Mohamed Saliou CAMARA, Administrateur général de Bambouguinee, signe l’information qui fait état de cette nouvelle hausse. Les opérations de recherche, de secours et de dégagement se poursuivent, sous la coordination des services compétents, tandis que la Protection civile demande aux populations d’éviter la zone sinistrée et de respecter strictement les consignes de sécurité.
Dar-Es-Salam à Conakry
L’éboulement a touché la décharge de Dar-Es-Salam, dans Conakry, et le point le plus important pour les personnes concernées reste le même: la zone demeure active pour les équipes engagées sur place. Une partie du travail consiste encore à rechercher, secourir et dégager, ce qui signifie que le bilan annoncé peut évoluer à mesure que les interventions avancent.
Le passage de 14 décès à 18 morts donne aussi une indication concrète sur la fragilité du premier décompte. Dans ce type de site, les équipes peuvent retrouver des victimes au fil du dégagement, ce qui explique qu’un bilan initial soit ensuite revu à la hausse sans que l’opération soit terminée.
Protection civile en alerte
La Protection civile appelle les populations à éviter la zone sinistrée. Elle demande aussi de suivre strictement les consignes de sécurité, une instruction qui vise à laisser l’accès aux équipes mobilisées et à limiter les passages inutiles près du site de l’éboulement.

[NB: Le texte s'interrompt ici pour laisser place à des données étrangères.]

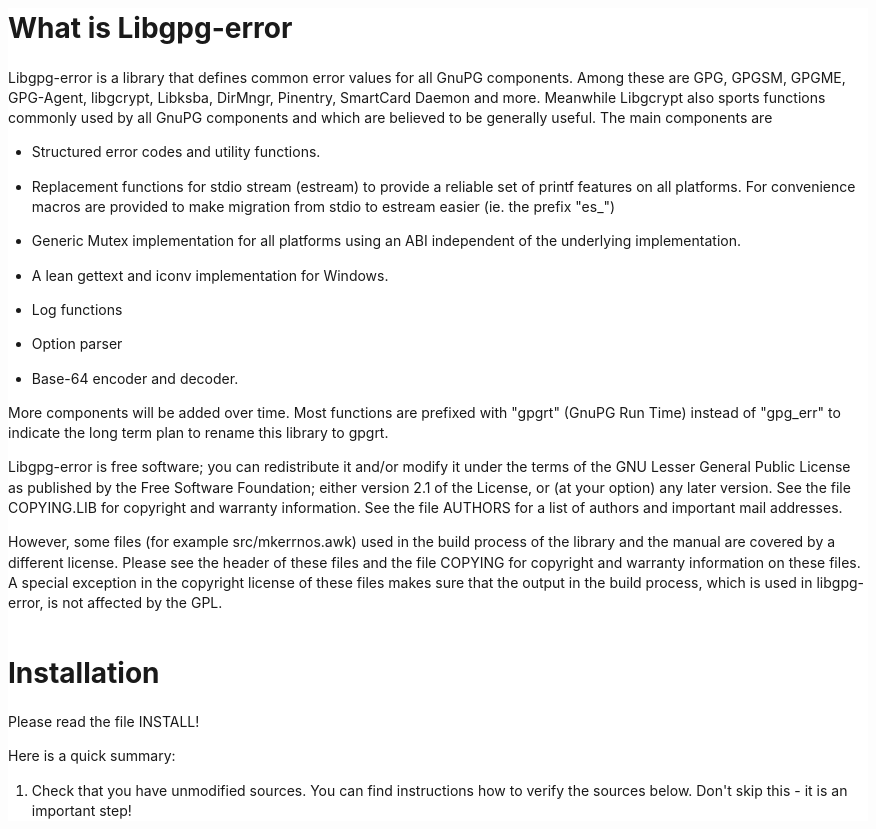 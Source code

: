 What is Libgpg-error
====================

Libgpg-error is a library that defines common error values for all
GnuPG components.  Among these are GPG, GPGSM, GPGME, GPG-Agent,
libgcrypt, Libksba, DirMngr, Pinentry, SmartCard Daemon and more.
Meanwhile Libgcrypt also sports functions commonly used by all GnuPG
components and which are believed to be generally useful.  The main
components are

 - Structured error codes and utility functions.

 - Replacement functions for stdio stream (estream) to provide a
   reliable set of printf features on all platforms.  For convenience
   macros are provided to make migration from stdio to estream easier
   (ie. the prefix "es_")

 - Generic Mutex implementation for all platforms using an ABI
   independent of the underlying implementation.

 - A lean gettext and iconv implementation for Windows.

 - Log functions

 - Option parser

 - Base-64 encoder and decoder.

More components will be added over time.  Most functions are prefixed
with "gpgrt" (GnuPG Run Time) instead of "gpg_err" to indicate the
long term plan to rename this library to gpgrt.

Libgpg-error is free software; you can redistribute it and/or modify
it under the terms of the GNU Lesser General Public License as
published by the Free Software Foundation; either version 2.1 of the
License, or (at your option) any later version.  See the file
COPYING.LIB for copyright and warranty information.  See the file
AUTHORS for a list of authors and important mail addresses.

However, some files (for example src/mkerrnos.awk) used in the build
process of the library and the manual are covered by a different
license.  Please see the header of these files and the file COPYING
for copyright and warranty information on these files.  A special
exception in the copyright license of these files makes sure that the
output in the build process, which is used in libgpg-error, is not
affected by the GPL.


Installation
============

Please read the file INSTALL!

Here is a quick summary:

1) Check that you have unmodified sources.  You can find instructions
   how to verify the sources below.  Don't skip this - it is an
   important step!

Pour les habitants et les personnes qui se rendaient près de Dar-Es-Salam, la consigne pratique est simple: ne pas s’approcher du périmètre touché et tenir compte des messages de la Protection civile. Tant que les opérations de recherche, de secours et de dégagement se poursuivent, le nombre de victimes peut encore évoluer avec le travail sur le terrain.
Bambouguinee et le bilan
Le texte signé par Mohamed Saliou CAMARA place donc la nouvelle information au cœur d’un suivi encore ouvert. Le fait le plus utile pour le public n’est pas seulement le passage à 18 morts, mais le fait que les opérations continuent et que le site reste sous attention des services compétents.
La question la plus urgente désormais est celle du nombre de personnes qui restent encore recherchées ou portées disparues sur le site. C’est ce point, plus que le seul total des morts, qui dira jusqu’où le bilan de l’éboulement de Dar-Es-Salam peut encore monter.